Ici, je sens déjà poindre les commentaires aigris sur la méchanceté de mon propos qui revient à tirer sur une ambulance, une ambulance arrêtée sur un chemin défoncé, à laquelle il manque une roue, dont le chauffeur est parti manger pendant que le malade à l’intérieur ne tient plus qu’au respirateur branché à même la batterie du véhicule dont on se doute qu’elle ne durera plus très longtemps, soit, mais une ambulance tout de même.

L’ensemble ferroviaire français (j’inclus SNCF et RFF tant la scission de ces deux entités n’est qu’un pur artifice comptable destiné à embrouiller Bruxelles en camouflant une dette afférente colossale) n’est plus, on l’a compris depuis un moment, qu’une vaste pétaudière dans laquelle même le fleuron français du rail, le TGV, tire la langue à chaque période de grands départs, subissant les pannes matérielles tant sur le matériel roulant, vieillissant, que sur l’infrastructure, tenue à bout de bras avec ficelles, scotch et trombones par des équipes dont le nombre, la gestion, les motivations et le savoir-faire se sont progressivement évaporés à mesure que les « réformes » ferroviaires se sont empilées n’importe comment.

Malheureusement, les petits bricolages, ça ne peut tenir qu’un moment, et il semble qu’on parvienne au bout des expédients. Lorsqu’on en arrive à constater qu’une cause connue d’accidents mortels (des éclisses mal ou plus boulonnées) est encore repérée à de nombreux endroits des voies ferrées, plusieurs années après ces accidents, on ne peut aboutir à aucune autre conclusion : la situation est catastrophique et la vie des clients du service public de transport ferroviaire est effectivement en danger.

Devant cette catastrophe et cette mise en danger, les réactions ministérielles sont, comme on pouvait s’y attendre, parfaitement ridicules. Propulsée derrière un gros micro mou à la sortie de sa léthargie estivale, la marmotte ministérielle en charge de la question a ainsi déclaré :

« On va tous être vigilants à ce que des correctifs soient apportés à court et moyen terme. »

Ceci revient donc à demander aux Français en général et aux clients de la SNCF en particulier de faire confiance en l’État pour remédier aux problèmes, ces problèmes qui auraient dû trouver des correctifs à court terme après l’accident de Brétigny-Sur-Orge, il y a six ans de cela.

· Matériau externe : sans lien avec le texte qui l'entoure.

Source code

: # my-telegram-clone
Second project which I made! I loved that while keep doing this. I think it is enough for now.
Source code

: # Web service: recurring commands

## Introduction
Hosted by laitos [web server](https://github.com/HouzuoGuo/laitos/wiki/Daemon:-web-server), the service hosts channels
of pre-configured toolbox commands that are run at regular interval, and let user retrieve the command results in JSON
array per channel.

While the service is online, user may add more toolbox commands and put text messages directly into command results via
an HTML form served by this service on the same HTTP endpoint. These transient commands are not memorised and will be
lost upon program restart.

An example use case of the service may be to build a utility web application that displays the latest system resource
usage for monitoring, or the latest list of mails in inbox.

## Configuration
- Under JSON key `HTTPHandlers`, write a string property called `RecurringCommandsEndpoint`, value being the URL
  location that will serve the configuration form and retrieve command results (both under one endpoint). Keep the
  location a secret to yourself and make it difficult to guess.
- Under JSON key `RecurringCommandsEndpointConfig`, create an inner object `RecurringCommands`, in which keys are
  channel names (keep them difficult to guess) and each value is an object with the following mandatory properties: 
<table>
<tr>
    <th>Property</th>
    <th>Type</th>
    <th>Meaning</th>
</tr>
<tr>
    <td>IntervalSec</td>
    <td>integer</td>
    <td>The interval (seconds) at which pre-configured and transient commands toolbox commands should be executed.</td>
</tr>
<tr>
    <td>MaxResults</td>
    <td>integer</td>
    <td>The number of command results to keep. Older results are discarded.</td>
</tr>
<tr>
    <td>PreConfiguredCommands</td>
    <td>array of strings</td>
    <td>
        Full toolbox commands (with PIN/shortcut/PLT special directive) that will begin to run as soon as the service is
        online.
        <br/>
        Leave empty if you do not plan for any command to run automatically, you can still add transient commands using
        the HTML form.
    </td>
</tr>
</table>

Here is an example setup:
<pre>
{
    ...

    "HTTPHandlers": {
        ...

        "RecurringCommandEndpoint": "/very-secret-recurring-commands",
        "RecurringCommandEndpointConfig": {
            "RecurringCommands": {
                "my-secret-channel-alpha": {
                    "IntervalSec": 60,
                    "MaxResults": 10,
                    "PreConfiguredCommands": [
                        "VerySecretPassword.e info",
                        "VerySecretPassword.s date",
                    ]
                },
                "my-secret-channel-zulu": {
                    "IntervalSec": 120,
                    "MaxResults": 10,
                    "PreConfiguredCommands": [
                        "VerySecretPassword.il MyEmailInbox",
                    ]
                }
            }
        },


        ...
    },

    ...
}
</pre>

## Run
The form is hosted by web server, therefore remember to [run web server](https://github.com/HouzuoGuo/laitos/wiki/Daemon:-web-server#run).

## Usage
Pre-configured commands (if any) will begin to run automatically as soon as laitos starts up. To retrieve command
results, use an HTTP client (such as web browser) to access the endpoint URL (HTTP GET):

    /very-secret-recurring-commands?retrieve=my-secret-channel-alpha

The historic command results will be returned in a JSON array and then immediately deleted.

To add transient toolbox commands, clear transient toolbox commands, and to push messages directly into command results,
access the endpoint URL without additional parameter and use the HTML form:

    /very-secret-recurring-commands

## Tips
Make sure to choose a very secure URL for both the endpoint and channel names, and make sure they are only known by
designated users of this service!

Autrement dit, on demande de faire confiance à l’entité qui a officiellement déjà échoué à tenir son infrastructure en état avant l’accident de Brétigny (et pour cause), qui a clamé à l’époque que les moyens seront mis en œuvre pour que ce type de problèmes ne se reproduise plus, et qui, six ans plus tard, réclame un renouvellement de confiance alors même que ce type de problème se reproduit, à l’identique et en plusieurs endroits, de façon alarmante, en plus d’autres problèmes au moins aussi graves.

Ceci porte un nom : ceci s’appelle du foutage de gueule.